It looks like you have an issue with the communication to the inverter, either through the wrong battery port or the cable is incorrect or you need to use the PYL or LIC setting. I would be very carfeul turning off the current limiting if there are no (or faulty) comms to the inverter or the inverter will try to push too many amps into the battery when it is full. Current limiting should only take effect once the battery is over 95% and is there to allow the battery to balance. If comms are working the BMS should tell the inverter to reduce the current to 10A, but if there are no comms the current limiting is there to protect the battery. This is why the inverter throws an error and won't charge if there is a comms issue, so it doesn't damage the battery.

It is normal for the voltage to drop a little when the charging source is disconnected, the battery will usually settle below the float voltage. The most important with lead acid batteries is the cut off voltage, make sure this is at lesat 48V or above. A low cutoff voltage is what kills lead acid the most and the default on most inverters is too low. If you are only using 10% in most cases then you would probably not go below 48V, but with multiple load sheds you might and over time that will kill the battery, so keep an eye on how low you are going. I would agree with @Nexuss, I would keep using them until they die, they still seem to be doing fine and serving you well, no need to replace them until then and likely lithium battery prices will be cheaper in future. I have a set of 125Ah flooded lead acids that have been going since 2016 and a set of 200Ah gels that are 4 years old now and still doing fine, these batteries can last many years with low loads like you have.

Could it be that your panels aren't producing enough power for the element? Your specs of 97.5V x 4.8A = 468W and that would be more than they can produce as they will operate below Voc. That gives you less than 936W with 2 panels and the spec says the element is 1-4kW. In less than ideal conditions the panels will produce even less power.

Fyi this just means the bms uses the pylontech protocol to communicate with the inverter, there are quite a few batteries out there that do.

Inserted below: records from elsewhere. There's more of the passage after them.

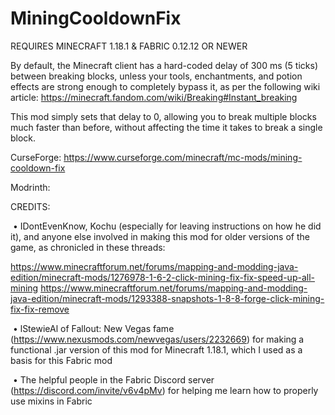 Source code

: # MiningCooldownFix
REQUIRES MINECRAFT 1.18.1 & FABRIC 0.12.12 OR NEWER

By default, the Minecraft client has a hard-coded delay of 300 ms (5 ticks) between breaking blocks, unless your tools, enchantments, and potion effects are strong enough to completely bypass it, as per the following wiki article: https://minecraft.fandom.com/wiki/Breaking#Instant_breaking

This mod simply sets that delay to 0, allowing you to break multiple blocks much faster than before, without affecting the time it takes to break a single block.


CurseForge: https://www.curseforge.com/minecraft/mc-mods/mining-cooldown-fix

Modrinth:


CREDITS:

 • IDontEvenKnow, Kochu (especially for leaving instructions on how he did it), and anyone else involved in making this mod for older versions of the game, as chronicled in these threads:

https://www.minecraftforum.net/forums/mapping-and-modding-java-edition/minecraft-mods/1276978-1-6-2-click-mining-fix-fix-speed-up-all-mining
https://www.minecraftforum.net/forums/mapping-and-modding-java-edition/minecraft-mods/1293388-snapshots-1-8-8-forge-click-mining-fix-fix-remove

 • lStewieAl of Fallout: New Vegas fame (https://www.nexusmods.com/newvegas/users/2232669) for making a functional .jar version of this mod for Minecraft 1.18.1, which I used as a basis for this Fabric mod

 • The helpful people in the Fabric Discord server (https://discord.com/invite/v6v4pMv) for helping me learn how to properly use mixins in Fabric
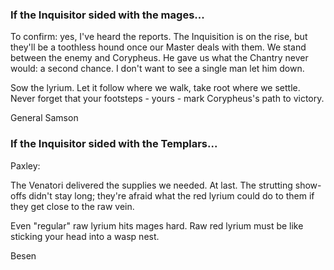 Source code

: <h3> If the Inquisitor sided with the mages... </h3>

To confirm: yes, I've heard the reports. The Inquisition is on the rise, but they'll be a toothless hound once our Master deals with them.
We stand between the enemy and Corypheus. He gave us what the Chantry never would: a second chance. I don't want to see a single man let him down.

Sow the lyrium. Let it follow where we walk, take root where we settle. Never forget that your footsteps - yours - mark Corypheus's path to victory.

General Samson
<division>

<h3> If the Inquisitor sided with the Templars... </h3>

Paxley:

The Venatori delivered the supplies we needed. At last. The strutting show-offs didn't stay long; they're afraid what the red lyrium could do to them if they get close to the raw vein.

Even "regular" raw lyrium hits mages hard. Raw red lyrium must be like sticking your head into a wasp nest.

Besen

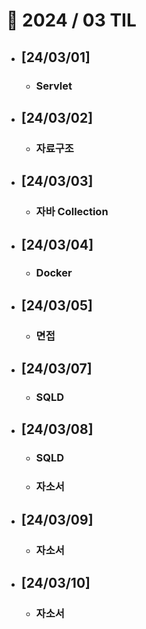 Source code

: # 🚩 2024 / 03 TIL

- ## **[24/03/01]**

  - ### Servlet

- ## **[24/03/02]**

  - ### 자료구조

- ## **[24/03/03]**

  - ### 자바 Collection

- ## **[24/03/04]**

  - ### Docker

- ## **[24/03/05]**

  - ### 면접

- ## **[24/03/07]**

  - ### SQLD

- ## **[24/03/08]**

  - ### SQLD
  - ### 자소서

- ## **[24/03/09]**

  - ### 자소서

- ## **[24/03/10]**

  - ### 자소서
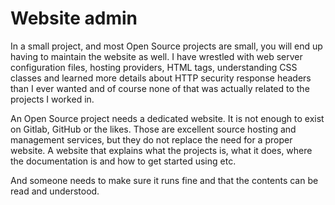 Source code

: # Website admin

In a small project, and most Open Source projects are small, you will end up
having to maintain the website as well. I have wrestled with web server
configuration files, hosting providers, HTML tags, understanding CSS classes
and learned more details about HTTP security response headers than I ever
wanted and of course none of that was actually related to the projects I
worked in.

An Open Source project needs a dedicated website. It is not enough to exist on
Gitlab, GitHub or the likes. Those are excellent source hosting and management
services, but they do not replace the need for a proper website. A website
that explains what the projects is, what it does, where the documentation is
and how to get started using etc.

And someone needs to make sure it runs fine and that the contents can be read
and understood.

Not sure I'd put 3 lugs on each battery terminal on the inverter, that sounds like trouble. Why not just use interlink cables between the batteries to parallel them and then take a positive cable from the left battery and the negative from the right battery? You can still wall mount them like that.

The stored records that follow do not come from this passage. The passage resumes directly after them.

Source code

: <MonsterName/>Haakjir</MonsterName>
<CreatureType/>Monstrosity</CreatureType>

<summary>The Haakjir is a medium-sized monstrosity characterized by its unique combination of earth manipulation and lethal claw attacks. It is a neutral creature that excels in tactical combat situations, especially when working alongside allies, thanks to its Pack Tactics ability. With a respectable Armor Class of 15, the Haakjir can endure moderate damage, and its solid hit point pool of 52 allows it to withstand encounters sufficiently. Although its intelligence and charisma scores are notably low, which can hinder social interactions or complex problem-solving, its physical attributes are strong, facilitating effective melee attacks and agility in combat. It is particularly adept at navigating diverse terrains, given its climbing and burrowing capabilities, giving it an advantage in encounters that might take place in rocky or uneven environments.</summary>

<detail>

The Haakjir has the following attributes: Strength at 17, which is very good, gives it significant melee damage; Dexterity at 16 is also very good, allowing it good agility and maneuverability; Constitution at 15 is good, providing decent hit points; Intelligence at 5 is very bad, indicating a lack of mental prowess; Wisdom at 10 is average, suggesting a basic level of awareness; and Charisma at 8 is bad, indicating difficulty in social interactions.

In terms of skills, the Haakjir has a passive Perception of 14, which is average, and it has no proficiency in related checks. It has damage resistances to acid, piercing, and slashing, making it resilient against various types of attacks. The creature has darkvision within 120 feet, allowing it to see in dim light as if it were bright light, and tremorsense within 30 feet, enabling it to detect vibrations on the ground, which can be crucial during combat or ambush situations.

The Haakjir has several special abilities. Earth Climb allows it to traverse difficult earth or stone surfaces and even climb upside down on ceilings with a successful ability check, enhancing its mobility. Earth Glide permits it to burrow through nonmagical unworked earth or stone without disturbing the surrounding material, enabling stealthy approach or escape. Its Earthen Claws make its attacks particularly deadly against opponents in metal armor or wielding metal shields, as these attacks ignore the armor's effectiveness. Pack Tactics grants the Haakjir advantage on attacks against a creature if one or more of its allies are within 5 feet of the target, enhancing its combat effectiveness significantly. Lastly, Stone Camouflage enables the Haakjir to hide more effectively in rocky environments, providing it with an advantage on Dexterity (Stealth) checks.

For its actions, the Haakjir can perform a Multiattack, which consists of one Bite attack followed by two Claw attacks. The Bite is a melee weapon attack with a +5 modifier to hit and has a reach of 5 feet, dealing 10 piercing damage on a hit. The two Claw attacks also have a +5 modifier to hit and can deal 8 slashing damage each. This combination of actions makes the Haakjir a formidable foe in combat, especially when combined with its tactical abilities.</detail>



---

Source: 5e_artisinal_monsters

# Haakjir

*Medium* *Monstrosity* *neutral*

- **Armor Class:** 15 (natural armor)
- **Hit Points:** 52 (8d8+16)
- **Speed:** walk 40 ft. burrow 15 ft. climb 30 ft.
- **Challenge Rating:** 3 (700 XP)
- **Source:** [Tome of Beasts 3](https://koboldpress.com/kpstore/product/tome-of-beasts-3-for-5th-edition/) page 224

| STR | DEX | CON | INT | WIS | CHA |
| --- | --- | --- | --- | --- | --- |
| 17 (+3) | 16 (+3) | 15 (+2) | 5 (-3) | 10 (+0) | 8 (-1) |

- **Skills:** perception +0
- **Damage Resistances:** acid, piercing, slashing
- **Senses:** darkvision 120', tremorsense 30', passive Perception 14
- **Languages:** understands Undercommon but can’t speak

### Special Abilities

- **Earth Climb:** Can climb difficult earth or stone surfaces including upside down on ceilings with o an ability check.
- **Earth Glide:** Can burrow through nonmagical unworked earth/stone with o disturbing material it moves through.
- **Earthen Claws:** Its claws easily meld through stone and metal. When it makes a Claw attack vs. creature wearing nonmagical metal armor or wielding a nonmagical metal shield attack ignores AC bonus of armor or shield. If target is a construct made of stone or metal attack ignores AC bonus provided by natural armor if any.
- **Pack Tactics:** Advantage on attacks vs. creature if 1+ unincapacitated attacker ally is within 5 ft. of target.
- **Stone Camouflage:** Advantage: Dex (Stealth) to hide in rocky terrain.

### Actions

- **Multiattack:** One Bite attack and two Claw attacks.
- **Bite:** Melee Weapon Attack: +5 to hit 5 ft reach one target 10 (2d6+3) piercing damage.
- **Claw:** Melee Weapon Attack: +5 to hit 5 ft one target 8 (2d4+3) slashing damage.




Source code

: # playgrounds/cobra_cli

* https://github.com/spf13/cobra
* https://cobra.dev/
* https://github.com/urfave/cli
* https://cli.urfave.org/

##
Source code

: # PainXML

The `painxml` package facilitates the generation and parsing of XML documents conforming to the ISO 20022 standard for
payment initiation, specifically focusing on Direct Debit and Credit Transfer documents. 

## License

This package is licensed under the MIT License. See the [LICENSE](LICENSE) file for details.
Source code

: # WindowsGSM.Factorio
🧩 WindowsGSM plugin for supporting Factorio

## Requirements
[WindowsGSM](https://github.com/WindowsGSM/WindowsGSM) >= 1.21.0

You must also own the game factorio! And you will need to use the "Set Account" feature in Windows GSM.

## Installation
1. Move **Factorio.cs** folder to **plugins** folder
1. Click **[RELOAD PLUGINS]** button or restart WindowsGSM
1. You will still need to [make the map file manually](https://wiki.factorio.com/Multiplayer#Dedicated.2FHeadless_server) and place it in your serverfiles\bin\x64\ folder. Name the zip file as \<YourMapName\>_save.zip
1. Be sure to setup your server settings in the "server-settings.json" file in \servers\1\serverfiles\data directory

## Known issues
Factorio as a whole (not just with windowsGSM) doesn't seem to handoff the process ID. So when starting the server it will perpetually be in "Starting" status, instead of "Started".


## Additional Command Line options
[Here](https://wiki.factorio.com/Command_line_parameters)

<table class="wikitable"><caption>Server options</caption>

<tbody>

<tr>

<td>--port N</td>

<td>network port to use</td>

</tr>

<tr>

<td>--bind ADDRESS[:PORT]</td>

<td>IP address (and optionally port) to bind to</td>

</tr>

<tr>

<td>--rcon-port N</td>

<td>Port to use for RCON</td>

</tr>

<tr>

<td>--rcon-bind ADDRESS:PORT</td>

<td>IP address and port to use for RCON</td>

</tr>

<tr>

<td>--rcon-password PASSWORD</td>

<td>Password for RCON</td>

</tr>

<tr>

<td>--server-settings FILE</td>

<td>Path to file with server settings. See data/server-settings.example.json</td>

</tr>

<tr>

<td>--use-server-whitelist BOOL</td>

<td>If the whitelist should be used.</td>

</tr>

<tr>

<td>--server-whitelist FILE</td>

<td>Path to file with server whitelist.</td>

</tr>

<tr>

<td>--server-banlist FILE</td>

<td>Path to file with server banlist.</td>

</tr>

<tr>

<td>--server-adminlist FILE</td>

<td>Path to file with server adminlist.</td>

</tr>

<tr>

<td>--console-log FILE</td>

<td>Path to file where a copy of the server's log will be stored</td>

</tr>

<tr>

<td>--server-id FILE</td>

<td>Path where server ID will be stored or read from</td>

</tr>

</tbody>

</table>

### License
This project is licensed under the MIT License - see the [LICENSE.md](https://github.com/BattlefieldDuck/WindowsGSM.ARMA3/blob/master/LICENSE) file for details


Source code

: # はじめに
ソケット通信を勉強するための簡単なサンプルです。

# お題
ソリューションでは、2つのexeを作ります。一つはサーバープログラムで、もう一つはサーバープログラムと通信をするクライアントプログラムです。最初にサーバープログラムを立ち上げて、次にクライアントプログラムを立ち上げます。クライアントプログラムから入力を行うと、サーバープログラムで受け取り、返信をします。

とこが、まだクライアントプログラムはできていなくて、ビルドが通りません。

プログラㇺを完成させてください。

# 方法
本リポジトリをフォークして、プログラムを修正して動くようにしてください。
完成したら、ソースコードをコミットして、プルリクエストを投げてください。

Fyi the older models don't do the bonding automatically. I have a MKS-3KVA-24V and confirmed this with a plug meter as you suggested in another topic a few weeks back.

Give this a try for the dip settings. This seems to be the standard order in which addresses are set using dip switches whether there are 4, 6 or 8:

If 3S is 120V then 2S should be around 80V, similar to mine which should work nicely. Give it a try with only 2 panels at first before rewiring them all.

Afaik these inverters can clip excess amps, but can't do much about over voltage. How are your panels configured? 3S? If so you should think about changing to 2S. I operate my panels in 2S and the voltage is between 70-90V and works without issues.

As others have mentioned, that is way too low, you shouldn't go below 24V. Lead acid banks are usually designed to only use 20-30% of their capacity if they are to last for years which is totally possible Another thing is to make sure the batteries are charging properly, a lot of these inverters will charge to bulk voltage and switch straight to float without any absorbtion time. Make sure your inverter holds the bulk voltage until the amps drop right down before it goes to float or you will be undercharging the batteries which is worse than overcharging.

OK sounds good, keep an eye on it and also note down the voltage of the battery as reported by the inverter when it gets to 100%.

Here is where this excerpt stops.